However, regulation to prevent miscalculation, as President Obama proposes in the use of financial instruments, prevents the ‘kitchen store' effect. Agreed, the risk of previous endeavors shown as boom and bust should be examined, but examined for result not limited by regulation disallowing risk.

If we try to eliminate risk we eliminate invention and innovation. Assuming we know all parameters concerning risk is hubris. There are some verities, yet even these are subject to forces either not fully understood or placed in categories effective in one period but not another.

The problem with regulation is it's trying to mold something that's best left unmolded. Capitalism is sloppy and succeeds because there is a large area of slop. Why it is sloppy is because nothing is fixed. There is no ultimate product. In fact, there are products not even thought of and they, when they come about, change this mix regulation tries to unify.

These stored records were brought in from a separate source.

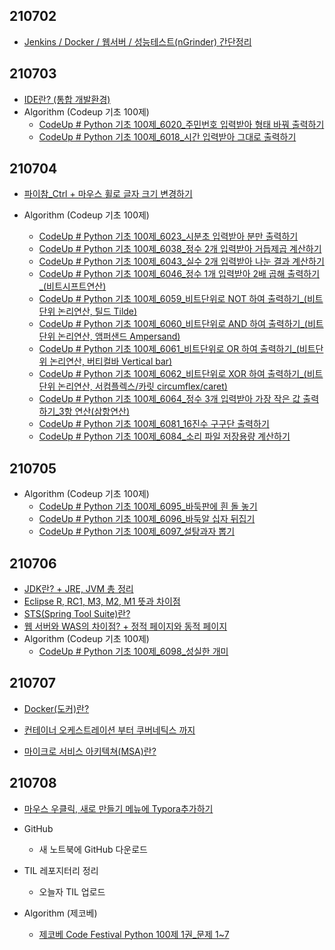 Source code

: ## 210702

* [Jenkins / Docker / 웹서버 / 성능테스트(nGrinder) 간단정리](https://pythontoomuchinformation.tistory.com/244)



## 210703

* [IDE란? (통합 개발환경)](https://pythontoomuchinformation.tistory.com/251)
* Algorithm (Codeup 기초 100제)
  * [CodeUp # Python 기초 100제_6020_주민번호 입력받아 형태 바꿔 출력하기](https://pythontoomuchinformation.tistory.com/252?category=882631)
  * [CodeUp # Python 기초 100제_6018_시간 입력받아 그대로 출력하기](https://pythontoomuchinformation.tistory.com/254?category=882631)



## 210704

* [파이참_Ctrl + 마우스 휠로 글자 크기 변경하기](https://pythontoomuchinformation.tistory.com/258)

* Algorithm (Codeup 기초 100제)
  * [CodeUp # Python 기초 100제_6023_시분초 입력받아 분만 출력하기](https://pythontoomuchinformation.tistory.com/257?category=882631)
  * [CodeUp # Python 기초 100제_6038_정수 2개 입력받아 거듭제곱 계산하기](https://pythontoomuchinformation.tistory.com/261?category=882631)
  * [CodeUp # Python 기초 100제_6043_실수 2개 입력받아 나눈 결과 계산하기](https://pythontoomuchinformation.tistory.com/262?category=882631)
  * [CodeUp # Python 기초 100제_6046_정수 1개 입력받아 2배 곱해 출력하기_(비트시프트연산)](https://pythontoomuchinformation.tistory.com/263?category=882631)
  * [CodeUp # Python 기초 100제_6059_비트단위로 NOT 하여 출력하기_(비트단위 논리연산, 틸드 Tilde)](https://pythontoomuchinformation.tistory.com/264?category=882631)
  * [CodeUp # Python 기초 100제_6060_비트단위로 AND 하여 출력하기_(비트단위 논리연산, 앰퍼샌드 Ampersand)](https://pythontoomuchinformation.tistory.com/265)
  * [CodeUp # Python 기초 100제_6061_비트단위로 OR 하여 출력하기_(비트단위 논리연산, 버티컬바 Vertical bar)](https://pythontoomuchinformation.tistory.com/266)
  * [CodeUp # Python 기초 100제_6062_비트단위로 XOR 하여 출력하기_(비트단위 논리연산, 서컴플렉스/카릿 circumflex/caret)](https://pythontoomuchinformation.tistory.com/267)
  * [CodeUp # Python 기초 100제_6064_정수 3개 입력받아 가장 작은 값 출력하기_3항 연산(삼항연산)](https://pythontoomuchinformation.tistory.com/268?category=882631)
  * [CodeUp # Python 기초 100제_6081_16진수 구구단 출력하기](https://pythontoomuchinformation.tistory.com/269?category=882631)
  * [CodeUp # Python 기초 100제_6084_소리 파일 저장용량 계산하기](https://pythontoomuchinformation.tistory.com/270?category=882631)



## 210705

* Algorithm (Codeup 기초 100제)
  * [CodeUp # Python 기초 100제_6095_바둑판에 흰 돌 놓기](https://pythontoomuchinformation.tistory.com/272?category=882631)
  * [CodeUp # Python 기초 100제_6096_바둑알 십자 뒤집기](https://pythontoomuchinformation.tistory.com/273)
  * [CodeUp # Python 기초 100제_6097_설탕과자 뽑기](https://pythontoomuchinformation.tistory.com/274)





## 210706

* [JDK란? + JRE, JVM 총 정리](https://pythontoomuchinformation.tistory.com/277)
* [Eclipse R, RC1, M3, M2, M1 뜻과 차이점](https://pythontoomuchinformation.tistory.com/278)
* [STS(Spring Tool Suite)란?](https://pythontoomuchinformation.tistory.com/279)
* [웹 서버와 WAS의 차이점? + 정적 페이지와 동적 페이지](https://pythontoomuchinformation.tistory.com/280)
* Algorithm (Codeup 기초 100제)
  * [CodeUp # Python 기초 100제_6098_성실한 개미](https://pythontoomuchinformation.tistory.com/282)



## 210707

* [Docker(도커)란?](https://pythontoomuchinformation.tistory.com/283)

* [컨테이너 오케스트레이션 부터 쿠버네틱스 까지](https://pythontoomuchinformation.tistory.com/284)

* [마이크로 서비스 아키텍쳐(MSA)란?](https://pythontoomuchinformation.tistory.com/285?category=906431)



## 210708

* [마우스 우클릭, 새로 만들기 메뉴에 Typora추가하기](https://pythontoomuchinformation.tistory.com/290?category=906431)

* GitHub 

  * 새 노트북에 GitHub 다운로드
* TIL 레포지터리 정리
  * 오늘자 TIL 업로드

* Algorithm (제코베)

  * [제코베 Code Festival Python 100제 1권_문제 1~7](https://pythontoomuchinformation.tistory.com/291)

One reason why so many emigrated to North America was because the countries they left were highly regulated. To them North America was an opportunity denied by regulation in their home lands. When you have time, David, look at the three waves of emigration to the US during the late 1800s and the early 1900s and why there were pack peddlers.

But back to regulation. In theory, it smooth things; yet in practice it stultifies.

And back to our kitchen store. Imagine the result if there were regulations as to pot size, knife configuration and the regulation no new device can be introduced since it would affect the producers of an inferior device.